The FTC’s announcement illuminates how NIL-related legal risks extend beyond state statutes, federal antitrust law, contract law and NCAA rules.
At the same time, the power of administrative agencies is under fire. On May 18, the U.S. Court of Appeals for the Fifth Circuit held that the Securities and Exchange Commission violated the Seventh Amendment’s right to a jury trial by relying on “in-house adjudication.” An SEC administrative law judge (ALJ) found that hedge fund manager George Jarkesy committed securities fraud.
Like the FTC, the SEC relies on ALJs, who are part of the federal government’s executive branch rather than the judicial branch, to conduct fact-finding, oversee disputes about discovery and evidence, interpret statutes and apply the law. An ALJC serves as both the judge and trier of fact, meaning there are no juries in the proceedings. Critics say this system sometimes makes it difficult for a citizen to get a fair shake, particularly since applicable standards for review of agency decision-making are deferential.

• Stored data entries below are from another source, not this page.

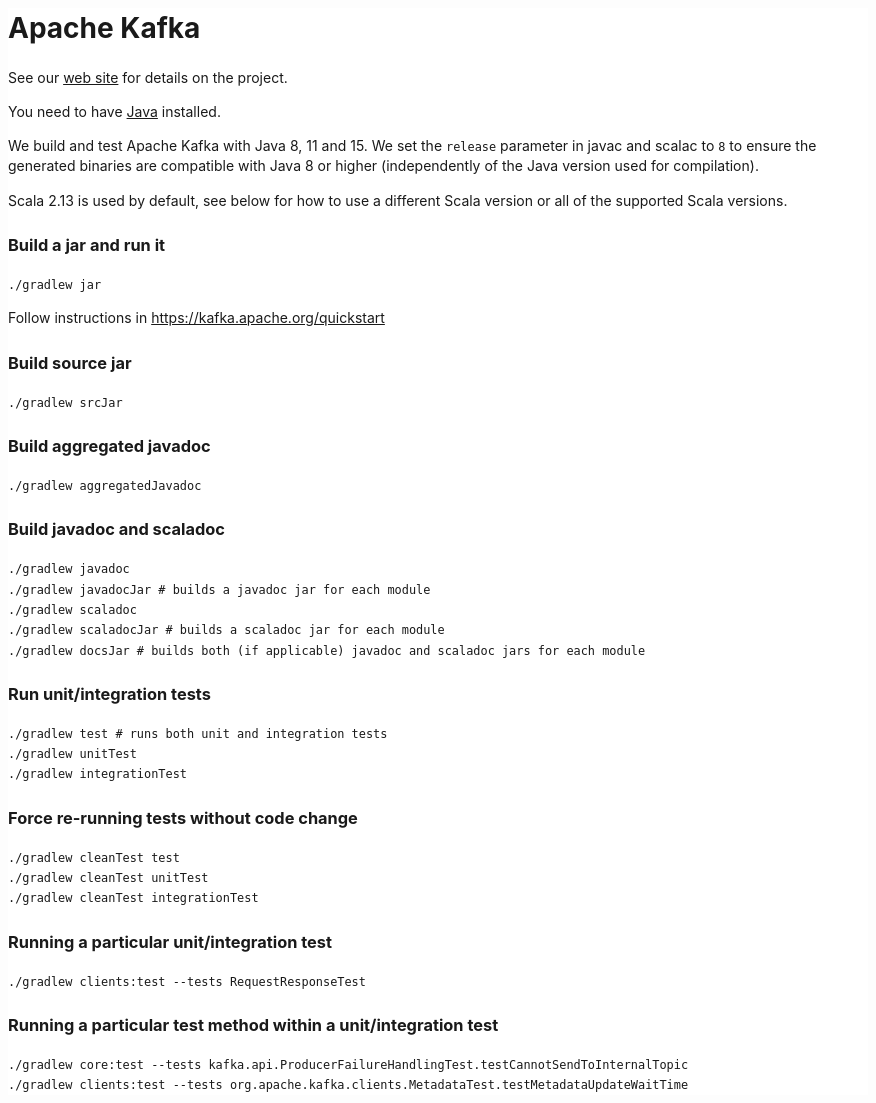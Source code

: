 Apache Kafka
=================
See our [web site](https://kafka.apache.org) for details on the project.

You need to have [Java](http://www.oracle.com/technetwork/java/javase/downloads/index.html) installed.

We build and test Apache Kafka with Java 8, 11 and 15. We set the `release` parameter in javac and scalac
to `8` to ensure the generated binaries are compatible with Java 8 or higher (independently of the Java version
used for compilation).

Scala 2.13 is used by default, see below for how to use a different Scala version or all of the supported Scala versions.

### Build a jar and run it ###
    ./gradlew jar

Follow instructions in https://kafka.apache.org/quickstart

### Build source jar ###
    ./gradlew srcJar

### Build aggregated javadoc ###
    ./gradlew aggregatedJavadoc

### Build javadoc and scaladoc ###
    ./gradlew javadoc
    ./gradlew javadocJar # builds a javadoc jar for each module
    ./gradlew scaladoc
    ./gradlew scaladocJar # builds a scaladoc jar for each module
    ./gradlew docsJar # builds both (if applicable) javadoc and scaladoc jars for each module

### Run unit/integration tests ###
    ./gradlew test # runs both unit and integration tests
    ./gradlew unitTest
    ./gradlew integrationTest
    
### Force re-running tests without code change ###
    ./gradlew cleanTest test
    ./gradlew cleanTest unitTest
    ./gradlew cleanTest integrationTest

### Running a particular unit/integration test ###
    ./gradlew clients:test --tests RequestResponseTest

### Running a particular test method within a unit/integration test ###
    ./gradlew core:test --tests kafka.api.ProducerFailureHandlingTest.testCannotSendToInternalTopic
    ./gradlew clients:test --tests org.apache.kafka.clients.MetadataTest.testMetadataUpdateWaitTime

Fifth Circuit Judge Jennifer Walker Elrod opined the SEC “often acts as both prosecutor and judge, and its decisions have broad consequences for personal liberty and property.” She reasoned that SEC enforcement action “is akin to traditional actions at law to which the jury-trial right attaches” and does not “concern public rights alone.”
The ruling governs federal district courts in three states (Texas, Mississippi and Louisiana), and is persuasive authority elsewhere. Although neither the FTC nor other agencies were defendants, judges might find Judge Elrod’s reasoning convincing and use it against those agencies should opportunities surface. The SEC could petition the U.S. Supreme Court to review the case, though the Court’s conservative majority might be inclined to concur that agencies have become too powerful.
For college athletes and the schools and conferences overseeing them, changes in agency action and administrative law are worth watching.